The Dishevelled Gentlemen- Calling In Favours
Sun 17th Jan, 2010 in Music Reviews
The Dishevelled Gentlemen have wrenched torn suit jackets out from under the couch cushions and enlisted a few friends to help iron out strong ideas, tell real stories and perfectly capture that growling Melbourne sound for their debut, Calling In Favours.
Declaring Secondhand News to be no news at all, The Gent’s wear their influences unashamedly, having clearly sprouted from the Neil Young bough of the rock tree. There’s more than that in there though.
The sounds of dropped-arm guitars, warm female backing vocals and a professional looseness actually conjure the image of a live band, familiar and appealing. What really appeals to me, though, is Bus Stop. It keeps up the album’s opening pace with a great fusion of rock and soul, skulking with an almost predatory bassline behind the question – œwhy we can’t just get along?’ making the prospect sound positively dangerous. A brass soul injection and striding groove keep it sexy. Like really sexy.
One More Time is brisk walk down the main street of a country town. Seriously. In dusty chaps and an akubra. It’s a country velvet story-telling jaunt told through a Mick Jagger vocal filter. Clocking in at 7 minutes it’s not likely to get a run on JJJ but they don’t seem the type of Gents to give a fuck.
The big highlight after Bus Stop is Bay of Booze: evolving from a squinty-eyed hangover into a belligerent, full blown drunkard – swallowing pots, knocking over barstools and snapping, snarling, brawling. Excellent.
The whiskey-strained growling vocal is corralled into an early-times rock show on How Are You Sleepin’ but sounds cleverly live and uncontrived, in the same way Call Your Name does, even though it’s a clearly layered studio event with howling winds and headless horseman.
The oh-so-Melbourne sound gets truly dipped into during the pedal steel lament of Because of You but A Heavy Heart picks up the pace again, getting downright rambunctious with swirly guitar, the distant sound of handclaps and the raucous use of megaphone which turns the single growl into a momentary pack.
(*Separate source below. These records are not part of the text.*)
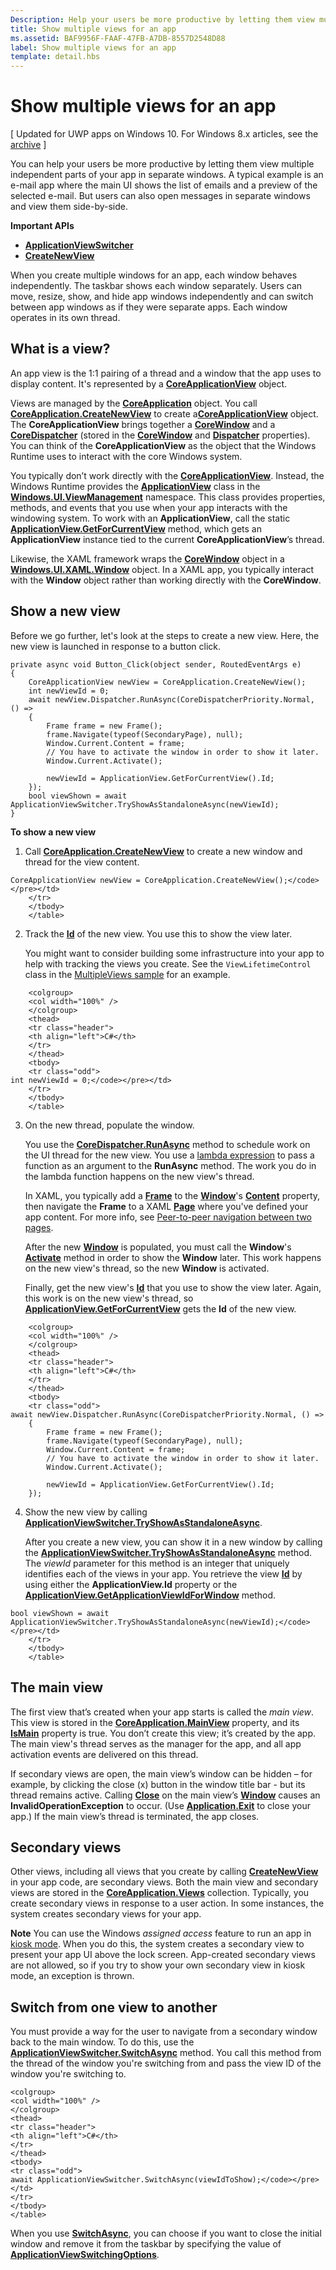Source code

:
 ```yaml
---
Description: Help your users be more productive by letting them view multiple independent parts of your app in separate windows.
title: Show multiple views for an app
ms.assetid: BAF9956F-FAAF-47FB-A7DB-8557D2548D88
label: Show multiple views for an app
template: detail.hbs
---
```


# Show multiple views for an app


\[ Updated for UWP apps on Windows 10. For Windows 8.x articles, see the [archive](http://go.microsoft.com/fwlink/p/?linkid=619132) \]


You can help your users be more productive by letting them view multiple independent parts of your app in separate windows. A typical example is an e-mail app where the main UI shows the list of emails and a preview of the selected e-mail. But users can also open messages in separate windows and view them side-by-side.

**Important APIs**

-   [**ApplicationViewSwitcher**](https://msdn.microsoft.com/library/windows/apps/dn281094)
-   [**CreateNewView**](https://msdn.microsoft.com/library/windows/apps/dn297278)

When you create multiple windows for an app, each window behaves independently. The taskbar shows each window separately. Users can move, resize, show, and hide app windows independently and can switch between app windows as if they were separate apps. Each window operates in its own thread.

## <span id="What_is_a_view_"></span><span id="what_is_a_view_"></span><span id="WHAT_IS_A_VIEW_"></span>What is a view?


An app view is the 1:1 pairing of a thread and a window that the app uses to display content. It's represented by a [**CoreApplicationView**](https://msdn.microsoft.com/library/windows/apps/br225017) object.

Views are managed by the [**CoreApplication**](https://msdn.microsoft.com/library/windows/apps/br225016) object. You call [**CoreApplication.CreateNewView**](https://msdn.microsoft.com/library/windows/apps/dn297278) to create a[**CoreApplicationView**](https://msdn.microsoft.com/library/windows/apps/br225017) object. The **CoreApplicationView** brings together a [**CoreWindow**](https://msdn.microsoft.com/library/windows/apps/br208225) and a [**CoreDispatcher**](https://msdn.microsoft.com/library/windows/apps/br208211) (stored in the [**CoreWindow**](https://msdn.microsoft.com/library/windows/apps/br225019) and [**Dispatcher**](https://msdn.microsoft.com/library/windows/apps/dn433264) properties). You can think of the **CoreApplicationView** as the object that the Windows Runtime uses to interact with the core Windows system.

You typically don’t work directly with the [**CoreApplicationView**](https://msdn.microsoft.com/library/windows/apps/br225017). Instead, the Windows Runtime provides the [**ApplicationView**](https://msdn.microsoft.com/library/windows/apps/hh701658) class in the [**Windows.UI.ViewManagement**](https://msdn.microsoft.com/library/windows/apps/br242295) namespace. This class provides properties, methods, and events that you use when your app interacts with the windowing system. To work with an **ApplicationView**, call the static [**ApplicationView.GetForCurrentView**](https://msdn.microsoft.com/library/windows/apps/hh701672) method, which gets an **ApplicationView** instance tied to the current **CoreApplicationView**’s thread.

Likewise, the XAML framework wraps the [**CoreWindow**](https://msdn.microsoft.com/library/windows/apps/br208225) object in a [**Windows.UI.XAML.Window**](https://msdn.microsoft.com/library/windows/apps/br209041) object. In a XAML app, you typically interact with the **Window** object rather than working directly with the **CoreWindow**.

## <span id="Show_a_new_view"></span><span id="show_a_new_view"></span><span id="SHOW_A_NEW_VIEW"></span>Show a new view


Before we go further, let's look at the steps to create a new view. Here, the new view is launched in response to a button click.

```CSharp
private async void Button_Click(object sender, RoutedEventArgs e)
{
    CoreApplicationView newView = CoreApplication.CreateNewView();
    int newViewId = 0;
    await newView.Dispatcher.RunAsync(CoreDispatcherPriority.Normal, () =>
    {
        Frame frame = new Frame();
        frame.Navigate(typeof(SecondaryPage), null);   
        Window.Current.Content = frame;
        // You have to activate the window in order to show it later.
        Window.Current.Activate();

        newViewId = ApplicationView.GetForCurrentView().Id;
    });
    bool viewShown = await ApplicationViewSwitcher.TryShowAsStandaloneAsync(newViewId);
}
```

**To show a new view**

1.  Call [**CoreApplication.CreateNewView**](https://msdn.microsoft.com/library/windows/apps/dn297291) to create a new window and thread for the view content.

```    CSharp
CoreApplicationView newView = CoreApplication.CreateNewView();</code></pre></td>
    </tr>
    </tbody>
    </table>
```

2.  Track the [**Id**](https://msdn.microsoft.com/library/windows/apps/dn281120) of the new view. You use this to show the view later.

    You might want to consider building some infrastructure into your app to help with tracking the views you create. See the `ViewLifetimeControl` class in the [MultipleViews sample](http://go.microsoft.com/fwlink/p/?LinkId=620574) for an example.

    <span codelanguage="CSharp"></span>
```    CSharp
    <colgroup>
    <col width="100%" />
    </colgroup>
    <thead>
    <tr class="header">
    <th align="left">C#</th>
    </tr>
    </thead>
    <tbody>
    <tr class="odd">
int newViewId = 0;</code></pre></td>
    </tr>
    </tbody>
    </table>
```

3.  On the new thread, populate the window.

    You use the [**CoreDispatcher.RunAsync**](https://msdn.microsoft.com/library/windows/apps/hh750317) method to schedule work on the UI thread for the new view. You use a [lambda expression](http://go.microsoft.com/fwlink/p/?LinkId=389615) to pass a function as an argument to the **RunAsync** method. The work you do in the lambda function happens on the new view's thread.

    In XAML, you typically add a [**Frame**](https://msdn.microsoft.com/library/windows/apps/br242682) to the [**Window**](https://msdn.microsoft.com/library/windows/apps/br209041)'s [**Content**](https://msdn.microsoft.com/library/windows/apps/br209051) property, then navigate the **Frame** to a XAML [**Page**](https://msdn.microsoft.com/library/windows/apps/br227503) where you've defined your app content. For more info, see [Peer-to-peer navigation between two pages](peer-to-peer-navigation-between-two-pages.md).

    After the new [**Window**](https://msdn.microsoft.com/library/windows/apps/br209041) is populated, you must call the **Window**'s [**Activate**](https://msdn.microsoft.com/library/windows/apps/br209046) method in order to show the **Window** later. This work happens on the new view's thread, so the new **Window** is activated.

    Finally, get the new view's [**Id**](https://msdn.microsoft.com/library/windows/apps/dn281120) that you use to show the view later. Again, this work is on the new view's thread, so [**ApplicationView.GetForCurrentView**](https://msdn.microsoft.com/library/windows/apps/hh701672) gets the **Id** of the new view.

    <span codelanguage="CSharp"></span>
```    CSharp
    <colgroup>
    <col width="100%" />
    </colgroup>
    <thead>
    <tr class="header">
    <th align="left">C#</th>
    </tr>
    </thead>
    <tbody>
    <tr class="odd">
await newView.Dispatcher.RunAsync(CoreDispatcherPriority.Normal, () =>
    {
        Frame frame = new Frame();
        frame.Navigate(typeof(SecondaryPage), null);   
        Window.Current.Content = frame;
        // You have to activate the window in order to show it later.
        Window.Current.Activate();

        newViewId = ApplicationView.GetForCurrentView().Id;
    });
```

4.  Show the new view by calling [**ApplicationViewSwitcher.TryShowAsStandaloneAsync**](https://msdn.microsoft.com/library/windows/apps/dn281101).

    After you create a new view, you can show it in a new window by calling the [**ApplicationViewSwitcher.TryShowAsStandaloneAsync**](https://msdn.microsoft.com/library/windows/apps/dn281101) method. The *viewId* parameter for this method is an integer that uniquely identifies each of the views in your app. You retrieve the view [**Id**](https://msdn.microsoft.com/library/windows/apps/dn281120) by using either the **ApplicationView.Id** property or the [**ApplicationView.GetApplicationViewIdForWindow**](https://msdn.microsoft.com/library/windows/apps/dn281109) method.

```    CSharp
bool viewShown = await ApplicationViewSwitcher.TryShowAsStandaloneAsync(newViewId);</code></pre></td>
    </tr>
    </tbody>
    </table>
```

## <span id="The_main_view"></span><span id="the_main_view"></span><span id="THE_MAIN_VIEW"></span>The main view


The first view that’s created when your app starts is called the *main view*. This view is stored in the [**CoreApplication.MainView**](https://msdn.microsoft.com/library/windows/apps/hh700465) property, and its [**IsMain**](https://msdn.microsoft.com/library/windows/apps/hh700452) property is true. You don’t create this view; it’s created by the app. The main view's thread serves as the manager for the app, and all app activation events are delivered on this thread.

If secondary views are open, the main view’s window can be hidden – for example, by clicking the close (x) button in the window title bar - but its thread remains active. Calling [**Close**](https://msdn.microsoft.com/library/windows/apps/br209049) on the main view’s [**Window**](https://msdn.microsoft.com/library/windows/apps/br209041) causes an **InvalidOperationException** to occur. (Use [**Application.Exit**](https://msdn.microsoft.com/library/windows/apps/br242327) to close your app.) If the main view’s thread is terminated, the app closes.

## <span id="Secondary_views"></span><span id="secondary_views"></span><span id="SECONDARY_VIEWS"></span>Secondary views


Other views, including all views that you create by calling [**CreateNewView**](https://msdn.microsoft.com/library/windows/apps/dn297278) in your app code, are secondary views. Both the main view and secondary views are stored in the [**CoreApplication.Views**](https://msdn.microsoft.com/library/windows/apps/br205861) collection. Typically, you create secondary views in response to a user action. In some instances, the system creates secondary views for your app.

**Note**  You can use the Windows *assigned access* feature to run an app in [kiosk mode](https://technet.microsoft.com/library/mt219050.aspx). When you do this, the system creates a secondary view to present your app UI above the lock screen. App-created secondary views are not allowed, so if you try to show your own secondary view in kiosk mode, an exception is thrown.

 

## <span id="Switch_from_one_view_to_another"></span><span id="switch_from_one_view_to_another"></span><span id="SWITCH_FROM_ONE_VIEW_TO_ANOTHER"></span>Switch from one view to another


You must provide a way for the user to navigate from a secondary window back to the main window. To do this, use the [**ApplicationViewSwitcher.SwitchAsync**](https://msdn.microsoft.com/library/windows/apps/dn281097) method. You call this method from the thread of the window you're switching from and pass the view ID of the window you're switching to.

<span codelanguage="CSharp"></span>
```CSharp
<colgroup>
<col width="100%" />
</colgroup>
<thead>
<tr class="header">
<th align="left">C#</th>
</tr>
</thead>
<tbody>
<tr class="odd">
await ApplicationViewSwitcher.SwitchAsync(viewIdToShow);</code></pre></td>
</tr>
</tbody>
</table>
```

When you use [**SwitchAsync**](https://msdn.microsoft.com/library/windows/apps/dn281097), you can choose if you want to close the initial window and remove it from the taskbar by specifying the value of [**ApplicationViewSwitchingOptions**](https://msdn.microsoft.com/library/windows/apps/dn281105).

 

 






<!--HONumber=Mar16_HO2-->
State of Emergency shifts the scene again to safer alt-country territory with, gasp, actual singing, still with that desperate strain. Not the strongest track on the record, for mine, and following, Freewill is another one that has me scratching my head. True barn dancing material – colonial times, fiddle – I wouldn’t be surprised if they used a double bass on this one.
I admire the story telling in How We Arrived but the painful Redgum-esque bush poetry documenting the meeting of settlers and indigenous Australian’s, complete with wooly-sounding spoken word set to a rock country soundtrack is not my bag. I reckon it’s a risk and given that the next song, New Faces, opens with a groovy rock riff and soul cushioning that inspires crowd participation, taking me full circle back to the stronger start of the album, I guess you can say they get away with it. An inspired effort, however you like your stories told.